# Supplied records
──────────

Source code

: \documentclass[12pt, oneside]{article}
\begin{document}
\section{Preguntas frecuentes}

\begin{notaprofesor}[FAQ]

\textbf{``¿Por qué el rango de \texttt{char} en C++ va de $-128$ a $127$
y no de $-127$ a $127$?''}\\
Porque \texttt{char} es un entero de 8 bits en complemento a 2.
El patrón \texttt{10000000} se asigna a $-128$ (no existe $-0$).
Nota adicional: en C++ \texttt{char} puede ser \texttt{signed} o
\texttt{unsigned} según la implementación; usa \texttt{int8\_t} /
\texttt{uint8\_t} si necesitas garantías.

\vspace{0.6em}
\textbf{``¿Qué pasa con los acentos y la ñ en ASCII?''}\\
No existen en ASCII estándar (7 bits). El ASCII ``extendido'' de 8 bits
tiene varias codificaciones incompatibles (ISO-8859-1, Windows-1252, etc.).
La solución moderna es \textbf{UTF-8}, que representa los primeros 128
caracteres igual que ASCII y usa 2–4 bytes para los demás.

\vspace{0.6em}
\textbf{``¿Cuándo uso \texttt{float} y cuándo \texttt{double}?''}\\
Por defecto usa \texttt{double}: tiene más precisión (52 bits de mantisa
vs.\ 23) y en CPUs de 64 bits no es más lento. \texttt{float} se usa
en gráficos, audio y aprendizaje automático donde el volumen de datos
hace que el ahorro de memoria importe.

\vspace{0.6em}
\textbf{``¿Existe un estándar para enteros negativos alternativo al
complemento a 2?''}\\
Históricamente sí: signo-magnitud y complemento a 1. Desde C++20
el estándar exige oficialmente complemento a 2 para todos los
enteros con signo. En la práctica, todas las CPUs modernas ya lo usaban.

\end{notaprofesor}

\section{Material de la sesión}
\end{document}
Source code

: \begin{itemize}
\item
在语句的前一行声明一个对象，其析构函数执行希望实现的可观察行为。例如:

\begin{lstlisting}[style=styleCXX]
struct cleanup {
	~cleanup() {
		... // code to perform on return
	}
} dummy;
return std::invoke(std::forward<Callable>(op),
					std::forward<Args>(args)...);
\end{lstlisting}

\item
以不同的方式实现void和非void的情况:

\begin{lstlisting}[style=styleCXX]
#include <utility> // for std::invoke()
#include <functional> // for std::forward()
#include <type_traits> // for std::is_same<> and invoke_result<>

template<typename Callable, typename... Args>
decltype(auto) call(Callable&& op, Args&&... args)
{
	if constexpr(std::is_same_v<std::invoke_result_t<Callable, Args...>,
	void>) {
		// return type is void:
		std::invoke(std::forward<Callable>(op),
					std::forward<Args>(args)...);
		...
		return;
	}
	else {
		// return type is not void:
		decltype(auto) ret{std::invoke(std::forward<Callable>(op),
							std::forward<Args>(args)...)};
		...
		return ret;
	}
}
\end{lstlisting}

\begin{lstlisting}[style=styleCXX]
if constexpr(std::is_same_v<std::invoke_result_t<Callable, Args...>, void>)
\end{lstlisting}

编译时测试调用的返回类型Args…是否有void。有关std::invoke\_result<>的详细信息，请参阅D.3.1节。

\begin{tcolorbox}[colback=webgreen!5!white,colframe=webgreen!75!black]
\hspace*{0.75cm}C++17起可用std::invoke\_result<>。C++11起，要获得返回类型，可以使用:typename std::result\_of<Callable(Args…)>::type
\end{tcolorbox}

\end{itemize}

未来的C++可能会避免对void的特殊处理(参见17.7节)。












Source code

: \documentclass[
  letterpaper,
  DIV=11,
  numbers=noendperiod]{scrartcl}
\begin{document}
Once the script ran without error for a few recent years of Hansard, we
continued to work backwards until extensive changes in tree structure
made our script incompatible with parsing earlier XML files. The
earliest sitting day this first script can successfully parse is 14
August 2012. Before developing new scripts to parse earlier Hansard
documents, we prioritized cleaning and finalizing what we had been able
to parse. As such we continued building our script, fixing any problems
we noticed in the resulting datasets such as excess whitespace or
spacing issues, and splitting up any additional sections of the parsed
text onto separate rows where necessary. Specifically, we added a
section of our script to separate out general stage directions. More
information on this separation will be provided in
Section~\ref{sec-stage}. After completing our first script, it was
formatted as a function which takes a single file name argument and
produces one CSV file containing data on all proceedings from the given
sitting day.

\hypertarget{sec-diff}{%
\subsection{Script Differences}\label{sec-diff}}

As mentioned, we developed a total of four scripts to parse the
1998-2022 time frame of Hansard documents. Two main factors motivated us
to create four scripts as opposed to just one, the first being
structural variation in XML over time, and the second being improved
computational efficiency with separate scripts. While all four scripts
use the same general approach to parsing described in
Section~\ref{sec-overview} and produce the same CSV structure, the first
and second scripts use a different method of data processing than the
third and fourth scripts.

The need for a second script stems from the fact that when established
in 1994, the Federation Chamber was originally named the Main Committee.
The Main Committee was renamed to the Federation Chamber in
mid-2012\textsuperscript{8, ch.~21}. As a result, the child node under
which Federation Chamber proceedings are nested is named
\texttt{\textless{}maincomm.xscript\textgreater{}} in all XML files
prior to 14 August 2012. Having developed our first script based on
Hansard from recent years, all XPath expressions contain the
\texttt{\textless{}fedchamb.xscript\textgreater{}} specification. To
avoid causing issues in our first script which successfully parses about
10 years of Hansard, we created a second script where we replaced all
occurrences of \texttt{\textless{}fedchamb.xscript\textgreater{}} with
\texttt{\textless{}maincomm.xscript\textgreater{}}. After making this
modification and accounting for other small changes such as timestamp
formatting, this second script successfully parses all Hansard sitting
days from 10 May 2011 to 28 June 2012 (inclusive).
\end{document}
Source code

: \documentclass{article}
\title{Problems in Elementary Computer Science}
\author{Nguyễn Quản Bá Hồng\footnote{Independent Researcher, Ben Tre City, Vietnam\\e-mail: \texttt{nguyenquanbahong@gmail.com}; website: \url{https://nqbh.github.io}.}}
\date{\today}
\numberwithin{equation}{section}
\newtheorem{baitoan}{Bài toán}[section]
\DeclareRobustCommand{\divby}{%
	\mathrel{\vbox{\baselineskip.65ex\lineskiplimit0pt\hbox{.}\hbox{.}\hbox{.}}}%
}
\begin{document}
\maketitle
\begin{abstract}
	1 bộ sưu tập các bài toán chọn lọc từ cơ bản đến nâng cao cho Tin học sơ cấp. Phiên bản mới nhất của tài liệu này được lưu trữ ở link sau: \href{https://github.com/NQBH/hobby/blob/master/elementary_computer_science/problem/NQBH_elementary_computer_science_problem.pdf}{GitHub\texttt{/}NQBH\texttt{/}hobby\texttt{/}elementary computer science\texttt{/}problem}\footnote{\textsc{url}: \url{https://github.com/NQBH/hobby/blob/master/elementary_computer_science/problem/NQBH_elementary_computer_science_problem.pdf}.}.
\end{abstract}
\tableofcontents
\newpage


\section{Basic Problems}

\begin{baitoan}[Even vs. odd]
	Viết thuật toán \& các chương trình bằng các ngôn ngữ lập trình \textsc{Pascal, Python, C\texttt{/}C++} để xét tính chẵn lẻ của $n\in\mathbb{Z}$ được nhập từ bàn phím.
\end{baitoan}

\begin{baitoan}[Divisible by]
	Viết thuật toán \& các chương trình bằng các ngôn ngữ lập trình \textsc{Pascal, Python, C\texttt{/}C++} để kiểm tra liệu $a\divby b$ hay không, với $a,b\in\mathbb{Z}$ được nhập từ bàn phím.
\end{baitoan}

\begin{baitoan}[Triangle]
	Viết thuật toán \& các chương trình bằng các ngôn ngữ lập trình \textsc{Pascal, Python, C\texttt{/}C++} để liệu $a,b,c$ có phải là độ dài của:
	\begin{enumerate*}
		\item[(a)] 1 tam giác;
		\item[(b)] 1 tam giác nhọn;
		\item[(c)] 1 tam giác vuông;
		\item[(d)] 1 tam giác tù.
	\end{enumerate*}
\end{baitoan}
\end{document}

──────────

The stopping point is the line containing "template<typename Callable, typename... Args>". Reproduce exactly every line of the material from the first through that one.

# Answer to this exercise
Source code

: \documentclass[12pt, oneside]{article}
\begin{document}
\section{Preguntas frecuentes}

\begin{notaprofesor}[FAQ]

\textbf{``¿Por qué el rango de \texttt{char} en C++ va de $-128$ a $127$
y no de $-127$ a $127$?''}\\
Porque \texttt{char} es un entero de 8 bits en complemento a 2.
El patrón \texttt{10000000} se asigna a $-128$ (no existe $-0$).
Nota adicional: en C++ \texttt{char} puede ser \texttt{signed} o
\texttt{unsigned} según la implementación; usa \texttt{int8\_t} /
\texttt{uint8\_t} si necesitas garantías.

\vspace{0.6em}
\textbf{``¿Qué pasa con los acentos y la ñ en ASCII?''}\\
No existen en ASCII estándar (7 bits). El ASCII ``extendido'' de 8 bits
tiene varias codificaciones incompatibles (ISO-8859-1, Windows-1252, etc.).
La solución moderna es \textbf{UTF-8}, que representa los primeros 128
caracteres igual que ASCII y usa 2–4 bytes para los demás.

\vspace{0.6em}
\textbf{``¿Cuándo uso \texttt{float} y cuándo \texttt{double}?''}\\
Por defecto usa \texttt{double}: tiene más precisión (52 bits de mantisa
vs.\ 23) y en CPUs de 64 bits no es más lento. \texttt{float} se usa
en gráficos, audio y aprendizaje automático donde el volumen de datos
hace que el ahorro de memoria importe.

\vspace{0.6em}
\textbf{``¿Existe un estándar para enteros negativos alternativo al
complemento a 2?''}\\
Históricamente sí: signo-magnitud y complemento a 1. Desde C++20
el estándar exige oficialmente complemento a 2 para todos los
enteros con signo. En la práctica, todas las CPUs modernas ya lo usaban.

\end{notaprofesor}

\section{Material de la sesión}
\end{document}
Source code

: \begin{itemize}
\item
在语句的前一行声明一个对象，其析构函数执行希望实现的可观察行为。例如:

\begin{lstlisting}[style=styleCXX]
struct cleanup {
	~cleanup() {
		... // code to perform on return
	}
} dummy;
return std::invoke(std::forward<Callable>(op),
					std::forward<Args>(args)...);
\end{lstlisting}

\item
以不同的方式实现void和非void的情况:

\begin{lstlisting}[style=styleCXX]
#include <utility> // for std::invoke()
#include <functional> // for std::forward()
#include <type_traits> // for std::is_same<> and invoke_result<>

template<typename Callable, typename... Args>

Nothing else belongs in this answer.